What the task asks —
Keep every line of the data below that has the string "have" and present those lines.

Stored data —
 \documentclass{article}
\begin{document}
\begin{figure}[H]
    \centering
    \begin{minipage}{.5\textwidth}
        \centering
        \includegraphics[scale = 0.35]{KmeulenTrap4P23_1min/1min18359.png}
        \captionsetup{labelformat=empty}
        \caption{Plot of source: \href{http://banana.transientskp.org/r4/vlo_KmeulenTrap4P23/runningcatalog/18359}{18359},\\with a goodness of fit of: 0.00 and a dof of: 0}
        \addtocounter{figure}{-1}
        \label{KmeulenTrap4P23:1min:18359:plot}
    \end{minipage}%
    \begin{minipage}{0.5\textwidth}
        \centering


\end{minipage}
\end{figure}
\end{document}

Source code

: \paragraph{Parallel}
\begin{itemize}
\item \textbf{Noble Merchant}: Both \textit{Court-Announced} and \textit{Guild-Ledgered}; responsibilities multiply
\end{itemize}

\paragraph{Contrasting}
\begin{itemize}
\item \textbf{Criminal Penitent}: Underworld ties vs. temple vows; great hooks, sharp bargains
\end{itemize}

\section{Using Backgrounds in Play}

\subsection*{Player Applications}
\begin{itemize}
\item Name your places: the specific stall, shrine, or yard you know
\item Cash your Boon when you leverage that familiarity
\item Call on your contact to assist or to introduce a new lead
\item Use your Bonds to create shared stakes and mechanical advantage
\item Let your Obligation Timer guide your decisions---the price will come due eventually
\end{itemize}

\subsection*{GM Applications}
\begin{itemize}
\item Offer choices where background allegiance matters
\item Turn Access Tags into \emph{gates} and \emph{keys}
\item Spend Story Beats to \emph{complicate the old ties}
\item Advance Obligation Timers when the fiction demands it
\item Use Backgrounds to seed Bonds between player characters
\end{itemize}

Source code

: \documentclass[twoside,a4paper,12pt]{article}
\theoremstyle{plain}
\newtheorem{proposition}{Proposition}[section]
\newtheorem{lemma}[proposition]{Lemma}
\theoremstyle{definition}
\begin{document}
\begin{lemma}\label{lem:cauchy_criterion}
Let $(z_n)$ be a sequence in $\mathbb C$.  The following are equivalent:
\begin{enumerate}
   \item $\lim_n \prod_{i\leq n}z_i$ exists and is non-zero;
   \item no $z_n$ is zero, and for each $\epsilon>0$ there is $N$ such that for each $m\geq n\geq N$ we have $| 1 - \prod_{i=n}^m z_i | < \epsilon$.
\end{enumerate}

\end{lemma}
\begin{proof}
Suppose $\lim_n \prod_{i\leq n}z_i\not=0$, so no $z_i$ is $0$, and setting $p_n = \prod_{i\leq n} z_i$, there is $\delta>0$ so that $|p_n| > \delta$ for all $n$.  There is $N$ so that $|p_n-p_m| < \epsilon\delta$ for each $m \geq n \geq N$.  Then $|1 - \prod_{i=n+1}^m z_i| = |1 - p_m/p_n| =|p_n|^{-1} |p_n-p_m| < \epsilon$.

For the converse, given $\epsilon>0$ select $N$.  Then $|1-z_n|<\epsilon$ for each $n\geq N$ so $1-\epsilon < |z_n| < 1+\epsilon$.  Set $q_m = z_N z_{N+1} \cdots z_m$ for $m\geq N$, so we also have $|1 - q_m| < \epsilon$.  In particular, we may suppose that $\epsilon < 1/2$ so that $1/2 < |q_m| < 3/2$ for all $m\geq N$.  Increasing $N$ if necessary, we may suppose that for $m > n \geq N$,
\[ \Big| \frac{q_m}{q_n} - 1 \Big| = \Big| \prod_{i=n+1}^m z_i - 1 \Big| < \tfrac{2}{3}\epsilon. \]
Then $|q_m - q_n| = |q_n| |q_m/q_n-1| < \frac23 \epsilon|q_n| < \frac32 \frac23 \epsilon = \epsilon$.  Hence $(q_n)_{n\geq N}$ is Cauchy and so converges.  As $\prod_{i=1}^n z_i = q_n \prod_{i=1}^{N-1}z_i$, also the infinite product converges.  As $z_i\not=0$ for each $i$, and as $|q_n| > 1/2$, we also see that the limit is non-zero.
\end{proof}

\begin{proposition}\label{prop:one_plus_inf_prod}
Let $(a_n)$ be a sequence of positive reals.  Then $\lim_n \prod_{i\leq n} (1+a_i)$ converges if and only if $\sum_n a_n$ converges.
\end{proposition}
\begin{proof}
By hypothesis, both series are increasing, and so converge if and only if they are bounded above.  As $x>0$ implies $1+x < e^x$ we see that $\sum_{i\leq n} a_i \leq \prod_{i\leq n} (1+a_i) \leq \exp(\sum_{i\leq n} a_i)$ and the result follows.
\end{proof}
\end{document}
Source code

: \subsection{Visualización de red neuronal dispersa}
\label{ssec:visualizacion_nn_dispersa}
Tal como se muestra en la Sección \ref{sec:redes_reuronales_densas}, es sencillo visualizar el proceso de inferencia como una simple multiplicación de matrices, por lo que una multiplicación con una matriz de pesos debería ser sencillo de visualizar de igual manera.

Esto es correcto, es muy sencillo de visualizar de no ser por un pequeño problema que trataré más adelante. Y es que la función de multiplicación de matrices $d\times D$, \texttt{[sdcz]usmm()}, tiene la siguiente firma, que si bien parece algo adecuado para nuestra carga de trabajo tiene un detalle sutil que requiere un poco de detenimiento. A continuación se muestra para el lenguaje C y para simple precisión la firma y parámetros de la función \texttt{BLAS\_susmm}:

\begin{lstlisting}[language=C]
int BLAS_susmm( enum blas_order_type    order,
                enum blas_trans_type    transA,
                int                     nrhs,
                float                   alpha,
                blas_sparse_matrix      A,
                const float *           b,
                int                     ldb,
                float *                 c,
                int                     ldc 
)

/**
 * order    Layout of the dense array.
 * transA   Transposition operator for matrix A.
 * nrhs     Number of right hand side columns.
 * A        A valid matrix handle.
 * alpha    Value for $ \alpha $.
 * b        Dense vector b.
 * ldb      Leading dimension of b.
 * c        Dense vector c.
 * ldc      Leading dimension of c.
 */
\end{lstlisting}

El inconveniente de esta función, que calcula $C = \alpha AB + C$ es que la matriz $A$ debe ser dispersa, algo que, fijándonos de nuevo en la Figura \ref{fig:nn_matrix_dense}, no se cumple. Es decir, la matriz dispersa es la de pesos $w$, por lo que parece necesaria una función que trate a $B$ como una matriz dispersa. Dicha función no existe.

Result below —
   \item no $z_n$ is zero, and for each $\epsilon>0$ there is $N$ such that for each $m\geq n\geq N$ we have $| 1 - \prod_{i=n}^m z_i | < \epsilon$.
For the converse, given $\epsilon>0$ select $N$.  Then $|1-z_n|<\epsilon$ for each $n\geq N$ so $1-\epsilon < |z_n| < 1+\epsilon$.  Set $q_m = z_N z_{N+1} \cdots z_m$ for $m\geq N$, so we also have $|1 - q_m| < \epsilon$.  In particular, we may suppose that $\epsilon < 1/2$ so that $1/2 < |q_m| < 3/2$ for all $m\geq N$.  Increasing $N$ if necessary, we may suppose that for $m > n \geq N$,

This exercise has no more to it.